Tags

, ,


I mentioned cooking a lot of pumpkins and squash lately and using up some of the seeds in art; I also wanted to share a recipe for Pumpkin muffins. I will give the preface that there are a lot of pumpkin muffin recipes out there. There are also gluten free ones to be found. And I am sure that they are very good but I mostly get tired of sifting through recipes that have ingredients that I don’t want. And now that I weigh my flours (see note at the bottom) and know the basic amounts of other ingredients that are needed within a recipe it is often easiest to just come up with my own. And this one turned out really well making it worth sharing I think.  Not that I am against dairy but these are dairy and gluten free.

Pumpkin Spice Muffins

Dan snagged one before I could take a picture which explains the missing one.

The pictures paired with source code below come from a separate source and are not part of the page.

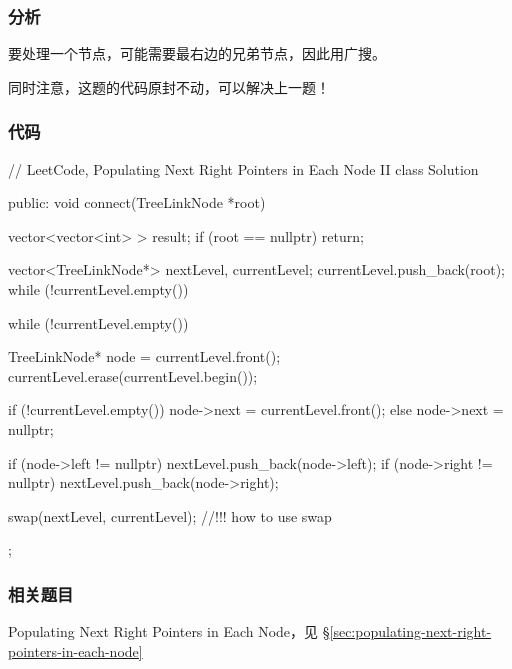 \subsubsection{分析}
要处理一个节点，可能需要最右边的兄弟节点，因此用广搜。

同时注意，这题的代码原封不动，可以解决上一题！

\subsubsection{代码}

\begin{Code}
// LeetCode, Populating Next Right Pointers in Each Node II
class Solution {
public:
    void connect(TreeLinkNode *root) {
        vector<vector<int> > result;
        if (root == nullptr)
            return;

        vector<TreeLinkNode*> nextLevel, currentLevel;
        currentLevel.push_back(root);
        while (!currentLevel.empty()) {
            while (!currentLevel.empty()) {
                TreeLinkNode* node = currentLevel.front();
                currentLevel.erase(currentLevel.begin());

                if (!currentLevel.empty())
                    node->next = currentLevel.front();
                else
                    node->next = nullptr;

                if (node->left != nullptr)
                    nextLevel.push_back(node->left);
                if (node->right != nullptr)
                    nextLevel.push_back(node->right);
            }
            swap(nextLevel, currentLevel); //!!! how to use swap
        }
    }
};
\end{Code}


\subsubsection{相关题目}
\begindot
\item Populating Next Right Pointers in Each Node，见 \S \ref{sec:populating-next-right-pointers-in-each-node}
\myenddot
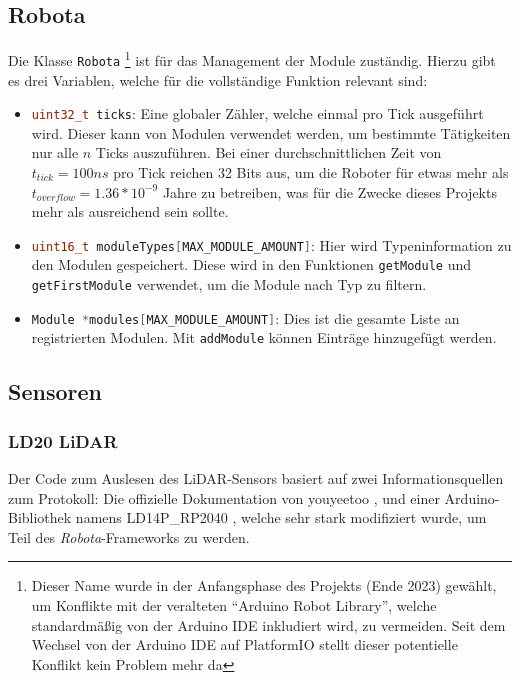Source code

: \subsection{Robota}
Die Klasse \texttt{Robota}%
\footnote{Dieser Name wurde in der Anfangsphase des Projekts (Ende 2023) gewählt, 
        um Konflikte mit der veralteten ``Arduino Robot Library'',
        welche standardmäßig von der Arduino IDE inkludiert wird,
        zu vermeiden.
        Seit dem Wechsel von der Arduino IDE auf PlatformIO stellt dieser potentielle Konflikt kein Problem mehr da}
ist für das Management der Module zuständig.
%
Hierzu gibt es drei Variablen, welche für die vollständige Funktion relevant sind:
\begin{itemize}
    \item \lstinline[language=c]|uint32_t ticks|:
        Eine globaler Zähler, welche einmal pro Tick ausgeführt wird.
        Dieser kann von Modulen verwendet werden, um bestimmte Tätigkeiten nur alle $n$ Ticks auszuführen.
        Bei einer durchschnittlichen Zeit von $t_{tick}=100ns$ pro Tick reichen 32 Bits aus,
        um die Roboter für etwas mehr als $t_{overflow}=1.36*10^{-9}$ Jahre zu betreiben,
        was für die Zwecke dieses Projekts mehr als ausreichend sein sollte.
    \item \lstinline[language=c]|uint16_t moduleTypes[MAX_MODULE_AMOUNT]|:
        Hier wird Typeninformation zu den Modulen gespeichert.
        Diese wird in den Funktionen \texttt{getModule} und \texttt{getFirstModule} verwendet,
        um die Module nach Typ zu filtern.
    \item \lstinline[language=c]|Module *modules[MAX_MODULE_AMOUNT]|:
        Dies ist die gesamte Liste an registrierten Modulen.
        Mit \texttt{addModule} können Einträge hinzugefügt werden.
\end{itemize}

\subsection{Sensoren}
\subsubsection{LD20 LiDAR}
Der Code zum Auslesen des LiDAR-Sensors basiert auf zwei Informationsquellen zum Protokoll:
%
Die offizielle Dokumentation von youyeetoo \cite{youyeetoo-ld20},
und einer Arduino-Bibliothek namens LD14P\_RP2040 \cite{ld20-library},
welche sehr stark modifiziert wurde, um Teil des \textit{Robota}-Frameworks zu werden.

280 grams GF flours (60% starch; I used potato starch, tapioca flour, and sweet white rice and 40% “whole grain”; I used a wee bit of potato flour with sorghum, almond and brown rice flour).

½ tsp baking soda

2 tsp baking powder

1 ½ tsp cinnamon

½ tsp ginger

¼ tsp cloves

½ tsp nutmeg

2 eggs

2/3 c. honey

¼ c. coconut oil

1 ½ c. pumpkin puree

With a food processer or beater, mix up the eggs, coconut, honey and pumpkin. Weigh and mix flours with the rest of the dry ingredients. Add the wet ingredients to the dry and mix until combined. Allow the batter sit for a few minutes to activate the baking powder and soda while greasing muffin tins. Fill each tin about ¾ full. Bake at 350 for 20-25 minutes, depending on your oven, or until a toothpick comes out clean. Enjoy!

The varying sizes is thanks to my two little helpers who scooped the batter into the tin!

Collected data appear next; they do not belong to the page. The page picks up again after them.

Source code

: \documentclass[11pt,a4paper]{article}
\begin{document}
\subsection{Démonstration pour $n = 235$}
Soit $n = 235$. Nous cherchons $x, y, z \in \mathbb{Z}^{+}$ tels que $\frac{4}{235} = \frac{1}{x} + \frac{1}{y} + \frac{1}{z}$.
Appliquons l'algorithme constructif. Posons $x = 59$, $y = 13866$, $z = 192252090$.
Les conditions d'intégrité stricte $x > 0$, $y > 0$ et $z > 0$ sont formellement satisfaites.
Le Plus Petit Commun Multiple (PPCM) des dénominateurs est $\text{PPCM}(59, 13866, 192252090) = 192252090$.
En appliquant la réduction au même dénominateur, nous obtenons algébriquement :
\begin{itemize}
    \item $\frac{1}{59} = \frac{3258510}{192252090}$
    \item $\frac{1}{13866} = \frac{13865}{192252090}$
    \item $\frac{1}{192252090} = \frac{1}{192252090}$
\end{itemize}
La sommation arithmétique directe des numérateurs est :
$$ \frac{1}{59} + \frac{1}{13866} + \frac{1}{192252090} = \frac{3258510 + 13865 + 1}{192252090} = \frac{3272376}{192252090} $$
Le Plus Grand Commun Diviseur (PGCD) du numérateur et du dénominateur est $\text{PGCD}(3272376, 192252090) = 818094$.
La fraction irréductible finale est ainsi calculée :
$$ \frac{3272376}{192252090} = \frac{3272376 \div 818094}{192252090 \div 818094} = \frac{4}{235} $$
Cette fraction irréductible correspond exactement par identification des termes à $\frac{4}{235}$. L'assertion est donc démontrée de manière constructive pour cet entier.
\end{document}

This little taste tester's response after her first bite was "yummy!!" which was followed by her eating a few more...how's that for moderation?

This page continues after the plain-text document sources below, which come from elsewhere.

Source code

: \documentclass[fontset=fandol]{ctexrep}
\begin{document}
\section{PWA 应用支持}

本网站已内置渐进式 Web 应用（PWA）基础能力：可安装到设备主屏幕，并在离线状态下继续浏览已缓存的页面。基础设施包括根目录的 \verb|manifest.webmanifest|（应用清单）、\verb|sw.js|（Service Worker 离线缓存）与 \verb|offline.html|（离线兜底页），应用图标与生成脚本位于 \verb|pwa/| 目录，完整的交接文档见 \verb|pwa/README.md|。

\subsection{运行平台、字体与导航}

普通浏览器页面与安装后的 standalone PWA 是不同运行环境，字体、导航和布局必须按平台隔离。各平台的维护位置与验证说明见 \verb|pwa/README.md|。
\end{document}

I have mentioned weighing flours and usually give the flour amounts in grams. I first read about it here and have been weighing since about January. Honestly it works so much better than using measuring cups for the different flours because they are all so different in density and therefore weight, which makes it really hard to get an accurate mix. I go off the basis that 1 cup of all purpose flour would weigh 140 grams. So for this recipe, 280 grams of GF flours could be substituted with 2 cups of AP flour. I have tried the reverse with regular recipes and it almost always works very well. Weighing also removes the need for binders such as xanthan or guar gum, psyllium husk, or even flax seed and boiling water. My biscuits often still turn out kind of “strange and funny” as Aneliese has stated but everything else baked is usually quite tasty if I may say so. Not crumbly, not heavy, no odd flavors (unless you are used to only all purpose flour) but usually moist and tender.

I know that the latest and greatest is to only use nut or coconut flours in the gluten or grain free world and I actually often use mostly nut flours or a much higher percentage. Even these muffins could be made that ways, they would just be less fluffy and more dense. Or I do a much higher percentage of  “whole grains” (I use quotations because often what I use are actually seeds) than starches. Mostly I see baked goods as a treat to be enjoyed in moderation and I want guests who aren’t used to the different flours to also be able to enjoy what I make.